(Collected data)
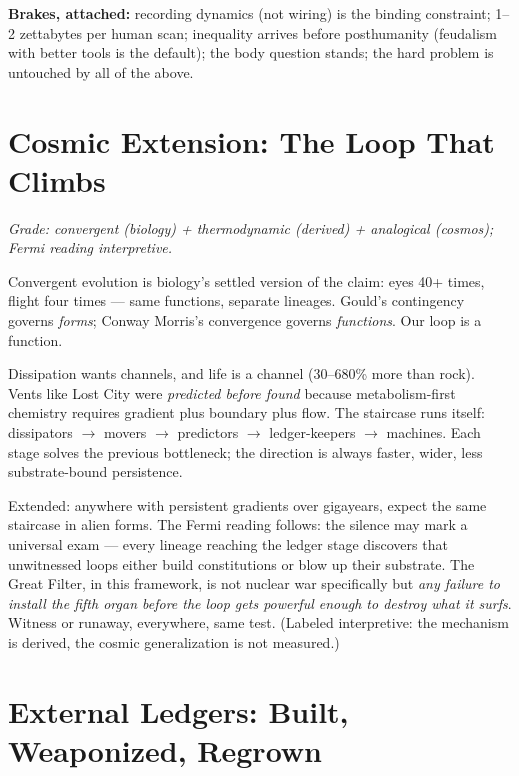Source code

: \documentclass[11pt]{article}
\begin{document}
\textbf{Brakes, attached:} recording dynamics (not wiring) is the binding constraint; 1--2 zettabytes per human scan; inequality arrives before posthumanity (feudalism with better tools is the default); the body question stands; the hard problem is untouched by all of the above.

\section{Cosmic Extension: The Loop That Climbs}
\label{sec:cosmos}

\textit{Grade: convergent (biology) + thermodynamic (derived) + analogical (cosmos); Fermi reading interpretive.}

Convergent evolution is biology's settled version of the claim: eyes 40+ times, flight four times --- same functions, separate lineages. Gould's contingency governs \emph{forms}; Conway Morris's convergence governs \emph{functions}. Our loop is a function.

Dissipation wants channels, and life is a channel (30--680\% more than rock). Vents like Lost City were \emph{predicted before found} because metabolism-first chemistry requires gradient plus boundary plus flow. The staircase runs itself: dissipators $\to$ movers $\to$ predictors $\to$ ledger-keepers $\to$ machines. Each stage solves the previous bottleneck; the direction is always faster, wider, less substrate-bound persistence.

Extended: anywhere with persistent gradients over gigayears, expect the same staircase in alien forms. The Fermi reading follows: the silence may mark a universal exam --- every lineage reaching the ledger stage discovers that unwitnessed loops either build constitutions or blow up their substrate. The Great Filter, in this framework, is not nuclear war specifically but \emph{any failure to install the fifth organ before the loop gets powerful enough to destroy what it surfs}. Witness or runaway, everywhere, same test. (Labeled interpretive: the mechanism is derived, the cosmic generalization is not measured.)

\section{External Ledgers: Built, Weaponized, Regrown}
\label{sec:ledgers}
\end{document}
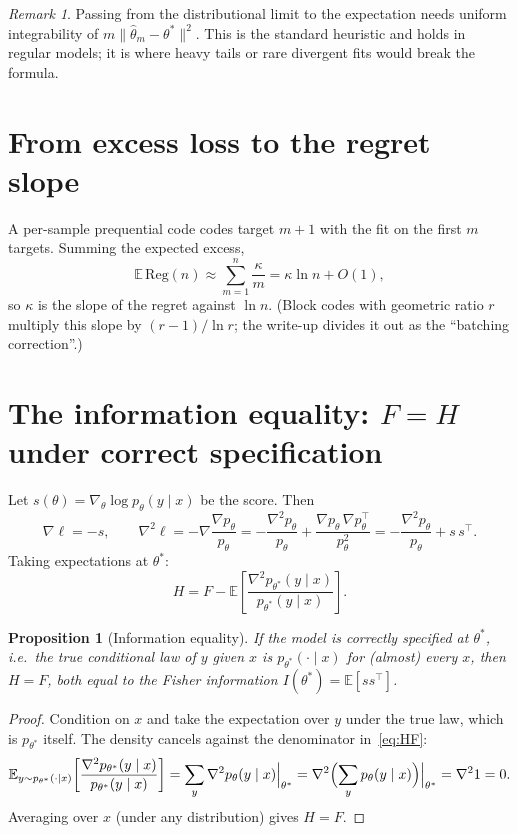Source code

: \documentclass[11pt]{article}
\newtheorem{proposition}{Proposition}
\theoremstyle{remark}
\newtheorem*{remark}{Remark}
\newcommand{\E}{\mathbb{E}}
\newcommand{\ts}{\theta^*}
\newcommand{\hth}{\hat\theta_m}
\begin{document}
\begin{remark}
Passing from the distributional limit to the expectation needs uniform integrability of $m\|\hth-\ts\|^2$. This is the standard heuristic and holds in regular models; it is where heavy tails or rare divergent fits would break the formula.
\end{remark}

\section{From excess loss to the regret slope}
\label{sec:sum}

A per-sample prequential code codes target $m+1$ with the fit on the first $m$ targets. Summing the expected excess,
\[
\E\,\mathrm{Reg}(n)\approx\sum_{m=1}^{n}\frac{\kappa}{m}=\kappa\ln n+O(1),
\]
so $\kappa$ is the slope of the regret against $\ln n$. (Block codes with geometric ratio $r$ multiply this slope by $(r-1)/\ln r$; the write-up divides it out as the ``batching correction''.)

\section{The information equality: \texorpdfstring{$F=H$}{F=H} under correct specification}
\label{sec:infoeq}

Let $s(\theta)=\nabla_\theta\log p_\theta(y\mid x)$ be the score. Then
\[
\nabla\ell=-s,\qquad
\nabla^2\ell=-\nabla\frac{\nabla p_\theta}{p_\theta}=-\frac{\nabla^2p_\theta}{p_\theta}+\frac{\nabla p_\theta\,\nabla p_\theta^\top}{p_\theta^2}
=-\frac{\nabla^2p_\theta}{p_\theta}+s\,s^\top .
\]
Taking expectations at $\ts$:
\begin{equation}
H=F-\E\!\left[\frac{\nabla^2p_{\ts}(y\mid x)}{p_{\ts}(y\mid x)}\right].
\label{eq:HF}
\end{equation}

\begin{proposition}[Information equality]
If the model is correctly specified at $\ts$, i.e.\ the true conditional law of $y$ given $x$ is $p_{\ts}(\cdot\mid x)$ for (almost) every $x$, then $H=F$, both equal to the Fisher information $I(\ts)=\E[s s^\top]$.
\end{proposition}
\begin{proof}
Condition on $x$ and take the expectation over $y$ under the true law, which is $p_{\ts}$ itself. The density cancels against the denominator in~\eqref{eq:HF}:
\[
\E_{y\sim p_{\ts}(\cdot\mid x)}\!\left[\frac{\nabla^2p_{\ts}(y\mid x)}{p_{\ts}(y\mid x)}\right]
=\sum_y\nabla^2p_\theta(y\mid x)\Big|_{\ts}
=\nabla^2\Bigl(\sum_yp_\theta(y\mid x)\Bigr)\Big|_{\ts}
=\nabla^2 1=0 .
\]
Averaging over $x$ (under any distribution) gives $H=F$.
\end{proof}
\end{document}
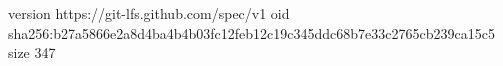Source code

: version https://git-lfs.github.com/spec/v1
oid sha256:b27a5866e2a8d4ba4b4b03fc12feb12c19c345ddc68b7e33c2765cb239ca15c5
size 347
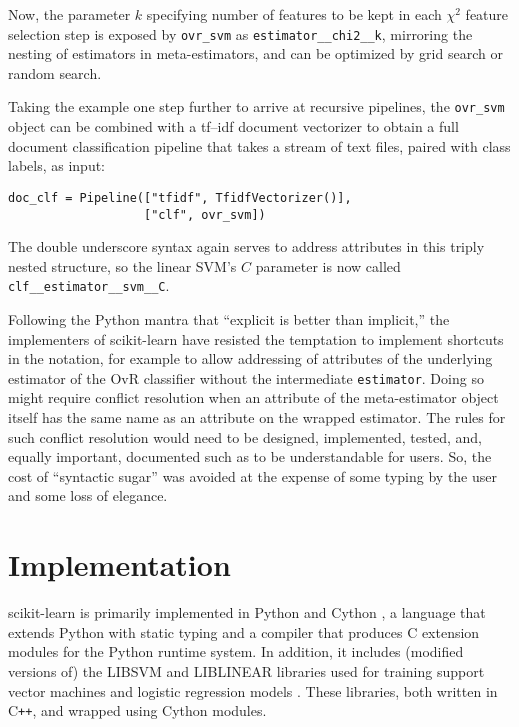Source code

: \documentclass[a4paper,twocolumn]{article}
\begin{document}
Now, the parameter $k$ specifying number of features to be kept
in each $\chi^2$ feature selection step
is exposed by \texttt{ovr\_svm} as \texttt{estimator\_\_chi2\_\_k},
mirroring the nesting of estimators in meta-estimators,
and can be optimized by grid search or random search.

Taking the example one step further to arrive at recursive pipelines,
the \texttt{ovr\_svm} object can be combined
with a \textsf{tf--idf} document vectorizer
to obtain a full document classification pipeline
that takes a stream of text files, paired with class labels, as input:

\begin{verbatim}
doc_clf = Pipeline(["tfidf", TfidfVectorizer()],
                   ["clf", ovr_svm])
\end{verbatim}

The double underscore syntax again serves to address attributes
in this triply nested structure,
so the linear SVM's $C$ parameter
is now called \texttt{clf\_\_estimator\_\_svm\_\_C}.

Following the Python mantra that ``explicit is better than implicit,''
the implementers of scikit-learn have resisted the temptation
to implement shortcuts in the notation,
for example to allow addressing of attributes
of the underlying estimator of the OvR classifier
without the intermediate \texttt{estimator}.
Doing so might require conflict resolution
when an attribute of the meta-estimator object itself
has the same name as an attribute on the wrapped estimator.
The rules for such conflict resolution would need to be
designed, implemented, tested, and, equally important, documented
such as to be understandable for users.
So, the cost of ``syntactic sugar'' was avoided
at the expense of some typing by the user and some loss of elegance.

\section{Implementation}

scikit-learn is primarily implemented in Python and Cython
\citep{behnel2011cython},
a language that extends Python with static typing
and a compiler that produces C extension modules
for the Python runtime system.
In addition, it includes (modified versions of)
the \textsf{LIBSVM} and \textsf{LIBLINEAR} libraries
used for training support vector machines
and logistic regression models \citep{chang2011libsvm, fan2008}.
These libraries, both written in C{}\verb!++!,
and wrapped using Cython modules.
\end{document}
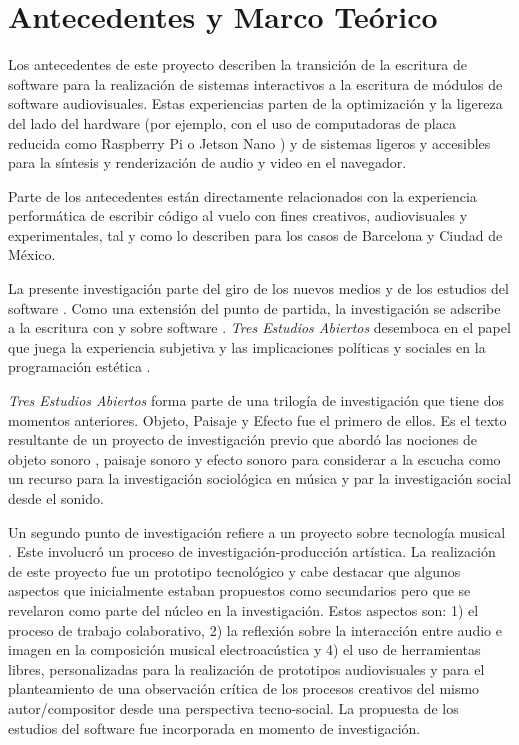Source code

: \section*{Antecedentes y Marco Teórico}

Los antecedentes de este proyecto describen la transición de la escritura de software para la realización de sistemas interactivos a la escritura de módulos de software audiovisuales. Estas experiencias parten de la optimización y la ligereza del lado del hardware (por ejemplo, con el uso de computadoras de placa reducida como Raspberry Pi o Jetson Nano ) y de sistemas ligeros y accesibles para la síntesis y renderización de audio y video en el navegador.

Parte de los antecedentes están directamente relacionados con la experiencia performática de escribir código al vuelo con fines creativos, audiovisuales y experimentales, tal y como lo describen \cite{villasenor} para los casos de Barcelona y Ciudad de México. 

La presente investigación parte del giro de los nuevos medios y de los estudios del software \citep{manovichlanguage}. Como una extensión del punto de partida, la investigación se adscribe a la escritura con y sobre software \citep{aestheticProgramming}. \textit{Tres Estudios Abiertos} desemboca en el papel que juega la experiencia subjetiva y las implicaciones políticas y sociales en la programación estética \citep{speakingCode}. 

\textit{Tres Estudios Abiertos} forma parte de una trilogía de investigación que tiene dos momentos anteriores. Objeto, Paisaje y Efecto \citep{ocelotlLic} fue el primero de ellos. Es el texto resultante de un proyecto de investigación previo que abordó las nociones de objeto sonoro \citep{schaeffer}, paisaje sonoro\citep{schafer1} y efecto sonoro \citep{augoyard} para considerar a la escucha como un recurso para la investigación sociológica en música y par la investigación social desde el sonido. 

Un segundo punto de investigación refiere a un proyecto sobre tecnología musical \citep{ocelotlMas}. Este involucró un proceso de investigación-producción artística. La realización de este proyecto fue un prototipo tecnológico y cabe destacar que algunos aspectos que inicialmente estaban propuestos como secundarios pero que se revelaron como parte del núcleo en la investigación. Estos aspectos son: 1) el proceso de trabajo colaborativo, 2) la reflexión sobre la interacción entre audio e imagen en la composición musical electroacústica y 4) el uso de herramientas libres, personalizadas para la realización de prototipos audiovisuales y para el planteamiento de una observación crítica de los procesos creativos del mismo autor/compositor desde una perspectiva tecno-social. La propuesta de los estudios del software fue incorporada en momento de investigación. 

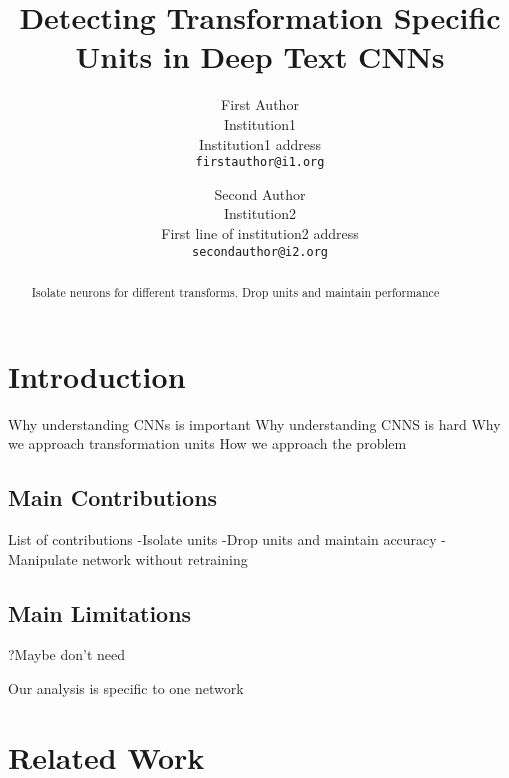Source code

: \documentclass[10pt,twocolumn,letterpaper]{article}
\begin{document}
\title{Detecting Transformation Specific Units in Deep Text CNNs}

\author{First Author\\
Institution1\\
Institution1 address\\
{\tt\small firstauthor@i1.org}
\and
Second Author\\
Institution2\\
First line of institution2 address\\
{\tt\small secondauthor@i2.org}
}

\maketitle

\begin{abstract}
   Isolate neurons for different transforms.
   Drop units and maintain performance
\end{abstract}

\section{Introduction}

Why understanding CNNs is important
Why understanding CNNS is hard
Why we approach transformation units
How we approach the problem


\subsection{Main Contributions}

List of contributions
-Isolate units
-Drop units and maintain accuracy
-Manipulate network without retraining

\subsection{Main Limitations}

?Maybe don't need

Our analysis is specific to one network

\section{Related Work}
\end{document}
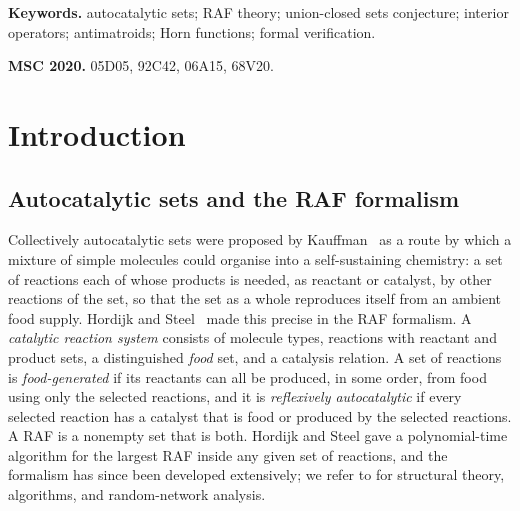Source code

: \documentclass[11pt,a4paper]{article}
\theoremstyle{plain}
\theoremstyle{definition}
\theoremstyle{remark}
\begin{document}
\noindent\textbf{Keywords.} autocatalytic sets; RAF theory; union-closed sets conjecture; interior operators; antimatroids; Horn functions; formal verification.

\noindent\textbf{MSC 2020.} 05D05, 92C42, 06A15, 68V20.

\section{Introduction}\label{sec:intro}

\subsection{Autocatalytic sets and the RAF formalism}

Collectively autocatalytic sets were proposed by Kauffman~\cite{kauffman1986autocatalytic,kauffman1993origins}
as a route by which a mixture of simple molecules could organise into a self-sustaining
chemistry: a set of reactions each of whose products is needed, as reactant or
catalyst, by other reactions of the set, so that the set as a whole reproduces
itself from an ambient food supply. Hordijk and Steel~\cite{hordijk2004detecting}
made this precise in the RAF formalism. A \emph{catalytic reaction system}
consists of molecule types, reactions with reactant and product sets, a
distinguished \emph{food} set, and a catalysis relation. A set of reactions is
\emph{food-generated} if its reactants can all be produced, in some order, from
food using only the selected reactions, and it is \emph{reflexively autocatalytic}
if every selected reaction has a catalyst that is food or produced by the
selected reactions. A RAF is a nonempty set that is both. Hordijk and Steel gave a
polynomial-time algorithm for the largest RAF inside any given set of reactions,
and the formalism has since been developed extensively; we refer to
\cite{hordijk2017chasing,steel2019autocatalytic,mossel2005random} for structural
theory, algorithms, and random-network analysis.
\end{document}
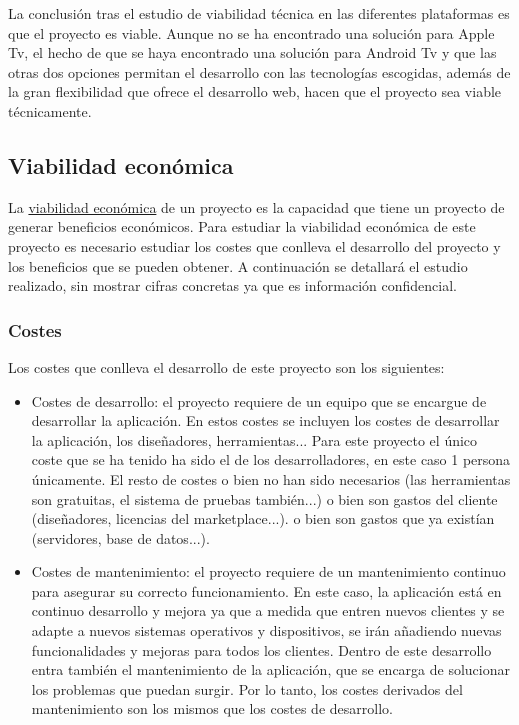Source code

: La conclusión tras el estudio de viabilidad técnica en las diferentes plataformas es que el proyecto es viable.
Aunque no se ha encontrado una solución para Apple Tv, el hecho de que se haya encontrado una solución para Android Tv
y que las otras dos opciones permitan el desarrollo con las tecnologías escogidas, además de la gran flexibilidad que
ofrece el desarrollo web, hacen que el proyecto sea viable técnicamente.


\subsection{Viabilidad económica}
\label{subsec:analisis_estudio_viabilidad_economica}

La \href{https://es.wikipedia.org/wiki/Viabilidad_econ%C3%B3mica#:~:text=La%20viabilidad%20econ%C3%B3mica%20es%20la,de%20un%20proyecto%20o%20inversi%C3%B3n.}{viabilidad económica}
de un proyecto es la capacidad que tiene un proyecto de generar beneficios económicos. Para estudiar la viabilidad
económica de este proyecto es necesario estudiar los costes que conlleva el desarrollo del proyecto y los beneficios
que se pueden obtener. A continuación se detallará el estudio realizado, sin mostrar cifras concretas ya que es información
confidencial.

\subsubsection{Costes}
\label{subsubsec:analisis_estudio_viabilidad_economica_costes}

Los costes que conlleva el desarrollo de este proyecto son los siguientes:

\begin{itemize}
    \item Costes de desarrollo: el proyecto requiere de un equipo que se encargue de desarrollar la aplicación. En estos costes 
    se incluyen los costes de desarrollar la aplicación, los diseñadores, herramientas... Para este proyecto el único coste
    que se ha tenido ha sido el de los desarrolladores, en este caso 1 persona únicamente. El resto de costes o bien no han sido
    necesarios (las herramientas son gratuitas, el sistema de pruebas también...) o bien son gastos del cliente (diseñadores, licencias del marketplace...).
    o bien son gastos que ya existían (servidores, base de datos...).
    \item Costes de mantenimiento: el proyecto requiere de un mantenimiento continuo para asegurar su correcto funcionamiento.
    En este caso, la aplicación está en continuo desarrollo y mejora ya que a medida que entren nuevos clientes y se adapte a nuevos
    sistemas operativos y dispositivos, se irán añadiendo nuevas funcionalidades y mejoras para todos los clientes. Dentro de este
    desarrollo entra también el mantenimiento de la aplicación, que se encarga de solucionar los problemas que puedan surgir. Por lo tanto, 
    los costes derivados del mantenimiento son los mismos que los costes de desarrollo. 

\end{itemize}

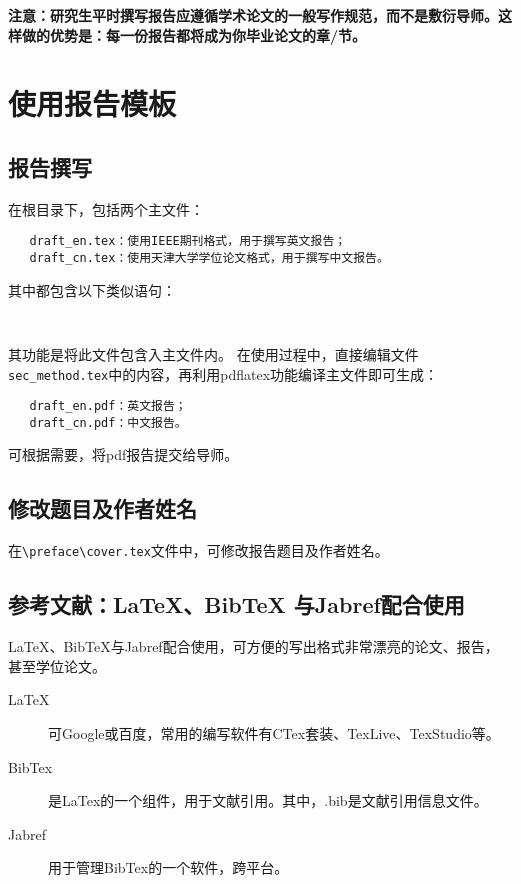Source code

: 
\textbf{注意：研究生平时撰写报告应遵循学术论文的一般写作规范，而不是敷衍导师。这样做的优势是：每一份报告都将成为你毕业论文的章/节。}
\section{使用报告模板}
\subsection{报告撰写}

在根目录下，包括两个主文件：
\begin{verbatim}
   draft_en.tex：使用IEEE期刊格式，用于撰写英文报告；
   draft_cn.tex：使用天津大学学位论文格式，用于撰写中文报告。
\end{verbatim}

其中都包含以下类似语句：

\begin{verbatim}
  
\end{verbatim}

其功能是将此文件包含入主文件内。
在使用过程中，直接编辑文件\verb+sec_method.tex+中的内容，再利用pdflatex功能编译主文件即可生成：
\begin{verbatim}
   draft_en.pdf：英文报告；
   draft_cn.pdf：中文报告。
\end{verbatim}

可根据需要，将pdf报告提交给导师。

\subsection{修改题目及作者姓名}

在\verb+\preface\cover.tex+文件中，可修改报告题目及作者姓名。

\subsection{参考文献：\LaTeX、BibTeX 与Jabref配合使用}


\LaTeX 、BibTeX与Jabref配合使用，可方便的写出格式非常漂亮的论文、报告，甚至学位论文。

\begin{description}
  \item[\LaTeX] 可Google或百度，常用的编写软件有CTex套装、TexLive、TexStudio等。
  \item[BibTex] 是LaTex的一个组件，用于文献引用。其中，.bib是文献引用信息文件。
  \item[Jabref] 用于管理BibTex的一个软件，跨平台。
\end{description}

**Assignment:** What is needed is every line from the data above that includes the string "frac", copied out.

**Answer space:**
\E\,\mathrm{Reg}(n)\approx\sum_{m=1}^{n}\frac{\kappa}{m}=\kappa\ln n+O(1),
\nabla^2\ell=-\nabla\frac{\nabla p_\theta}{p_\theta}=-\frac{\nabla^2p_\theta}{p_\theta}+\frac{\nabla p_\theta\,\nabla p_\theta^\top}{p_\theta^2}
=-\frac{\nabla^2p_\theta}{p_\theta}+s\,s^\top .
H=F-\E\!\left[\frac{\nabla^2p_{\ts}(y\mid x)}{p_{\ts}(y\mid x)}\right].
\E_{y\sim p_{\ts}(\cdot\mid x)}\!\left[\frac{\nabla^2p_{\ts}(y\mid x)}{p_{\ts}(y\mid x)}\right]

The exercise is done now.